Movement - Regular movement is a critical component of health and wellbeing. It provides mobility and motility to the internal organs therefore helping with digestion. Movement keeps joints and muscles healthy and aids in circulation and in the detoxification function.
The right amount and level of exercise is individual and many aspects need to be considered, particularly a person’s overall physiological (stress) load, in other words, how stressed their system is. Many things produce stress load in a person: lack of nutrition, limbic emotional stress, toxins and exercise. Exercise at an inappropriate level for the individual can add more load/stress into their system. Do some baseline testing and work at the level appropriate to your results. The easiest way to take control of this is to start monitoring your Heart Rate Variance (HRV). There are some very good App’s out there now that can do this for you.

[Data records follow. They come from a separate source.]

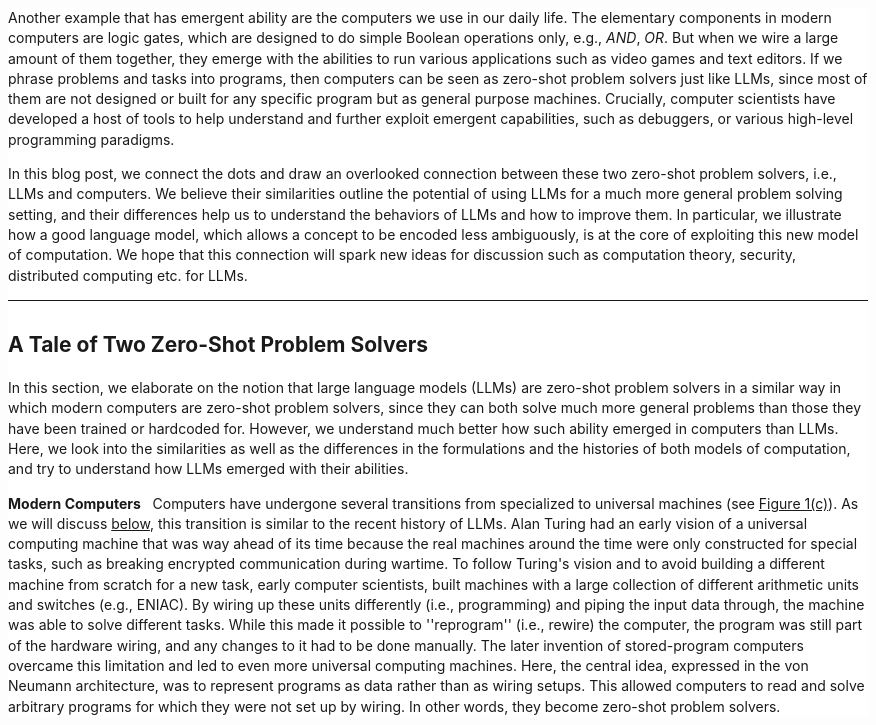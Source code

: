 Another example that has emergent ability are the computers we use in our daily life.
The elementary components in modern computers are logic gates, which are designed to do simple Boolean operations only, e.g., _AND_, _OR_. 
But when we wire a large amount of them together, they emerge with the abilities to run various applications such as video games and text editors. 
If we phrase problems and tasks into programs, then computers can be seen as zero-shot problem solvers just like LLMs, since most of them are not designed or built for any specific program but as general purpose machines. 
Crucially, computer scientists have developed a host of tools to help understand and further exploit emergent capabilities, such as debuggers, or various high-level programming paradigms.

In this blog post, we connect the dots and draw an overlooked connection between these two zero-shot problem solvers, i.e., LLMs and computers.
We believe their similarities outline the potential of using LLMs for a much more general problem solving setting, and their differences help us to understand the behaviors of LLMs and how to improve them.
In particular, we illustrate how a good language model, which allows a concept to be encoded less ambiguously, is at the core of exploiting this new model of computation. 
We hope that this connection will spark new ideas for discussion such as computation theory, security, distributed computing etc. for LLMs.

***


## A Tale of Two Zero-Shot Problem Solvers

In this section, we elaborate on the notion that large language models (LLMs) are zero-shot problem solvers in a similar way in which modern computers are zero-shot problem solvers, since they can both solve much more general problems than those they have been trained or hardcoded for. 
However, we understand much better how such ability emerged in computers than LLMs.
Here, we look into the similarities as well as the differences in the formulations and the histories of both models of computation, and try to understand how LLMs emerged with their abilities.


**Modern Computers** &nbsp;
Computers have undergone several transitions from specialized to universal machines (see [Figure 1(c)](#figure-1)).
As we will discuss [below](#connecting-the-dots), this transition is similar to the recent history of LLMs.
Alan Turing had an early vision<d-cite key="turing1936computable"></d-cite> of a universal computing machine that was way ahead of its time because the real machines around the time were only constructed for special tasks, such as breaking encrypted communication during wartime.
To follow Turing's vision and to avoid building a different machine from scratch for a new task, early computer scientists, built machines with a large collection of different arithmetic units and switches (e.g., ENIAC<d-cite key="weik1961eniac"></d-cite>).
By wiring up these units differently (i.e., programming) and piping the input data through, the machine was able to solve different tasks.
While this made it possible to ''reprogram'' (i.e., rewire) the computer, the program was still part of the hardware wiring, and any changes to it had to be done manually.
The later invention of stored-program computers overcame this limitation and led to even more universal computing machines.
Here, the central idea, expressed in the von Neumann architecture<d-cite key="von1945first"></d-cite>, was to represent programs as data rather than as wiring setups.
This allowed computers to read and solve arbitrary programs for which they were not set up by wiring. In other words, they become zero-shot problem solvers.
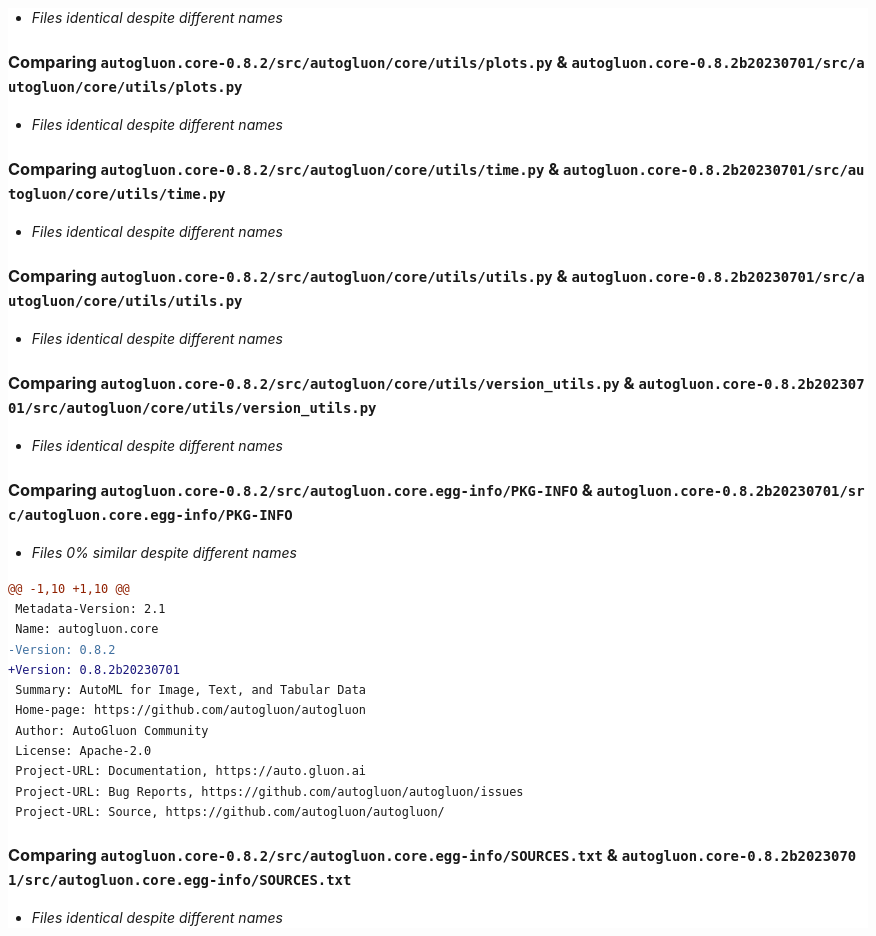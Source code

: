  * *Files identical despite different names*

### Comparing `autogluon.core-0.8.2/src/autogluon/core/utils/plots.py` & `autogluon.core-0.8.2b20230701/src/autogluon/core/utils/plots.py`

 * *Files identical despite different names*

### Comparing `autogluon.core-0.8.2/src/autogluon/core/utils/time.py` & `autogluon.core-0.8.2b20230701/src/autogluon/core/utils/time.py`

 * *Files identical despite different names*

### Comparing `autogluon.core-0.8.2/src/autogluon/core/utils/utils.py` & `autogluon.core-0.8.2b20230701/src/autogluon/core/utils/utils.py`

 * *Files identical despite different names*

### Comparing `autogluon.core-0.8.2/src/autogluon/core/utils/version_utils.py` & `autogluon.core-0.8.2b20230701/src/autogluon/core/utils/version_utils.py`

 * *Files identical despite different names*

### Comparing `autogluon.core-0.8.2/src/autogluon.core.egg-info/PKG-INFO` & `autogluon.core-0.8.2b20230701/src/autogluon.core.egg-info/PKG-INFO`

 * *Files 0% similar despite different names*

```diff
@@ -1,10 +1,10 @@
 Metadata-Version: 2.1
 Name: autogluon.core
-Version: 0.8.2
+Version: 0.8.2b20230701
 Summary: AutoML for Image, Text, and Tabular Data
 Home-page: https://github.com/autogluon/autogluon
 Author: AutoGluon Community
 License: Apache-2.0
 Project-URL: Documentation, https://auto.gluon.ai
 Project-URL: Bug Reports, https://github.com/autogluon/autogluon/issues
 Project-URL: Source, https://github.com/autogluon/autogluon/
```

### Comparing `autogluon.core-0.8.2/src/autogluon.core.egg-info/SOURCES.txt` & `autogluon.core-0.8.2b20230701/src/autogluon.core.egg-info/SOURCES.txt`

 * *Files identical despite different names*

Measuring your HRV is essentially a measurement of your inflammatory response created from current stressors. The measurement is taken by looking at your hearts expression of how your brain is handling your current environment. In this way you can begin to track how your current training regimen effects your state, how you’re recovering, and get real data on whether you are actually improving your fitness. You can also manipulate dietary intake, supplements, and more to see how these elements effect your bodies stress level and overall health.
Your Cheat Sheet:
Sleep - Bed by 1030pm, and if possible waking at 6am. Block out curtains, no tvs/phones etc in your room, magnesium before bed, and meditation before bed will take care of most issues I’ve come across in people.
De-Stressing: The problem is your mind - not necessarily what is happening outside of it. And the only way you are going to gain some control is to train your mind in the same way you train your body. Regularly and consistently.
Nutrition: An easy way to encapsulate to look at; nothing artificial, no deli meats, no gluten, no dairy, nothing with processed sugar in it. Fluids? Water and herbal teas.
Movement - The right amount and level of exercise is individual and many aspects need to be considered. Do some baseline testing and work at the level appropriate to your results. The easiest way to take control of this is to start monitoring your Heart Rate Variance (HRV). There are some very good App’s out there now that can do this for you.
How to implement all of this and make it stick? Well that requires creating and nurturing lifelong habits. Building effective habits is all about making them more than manageable, making sure they are easy to implement, and ensuring the new habit is anchored to something you do regularly so that it stays for good! For those interested, this is something our corporate 21 day plan specialises in.
You can make it more complicated, but these four pillars will build the base for you to find health, well being, and if you want it, performance. No miracles, and no short time frames. This is the way to a life of health. Implement smart small changes with the big picture in mind.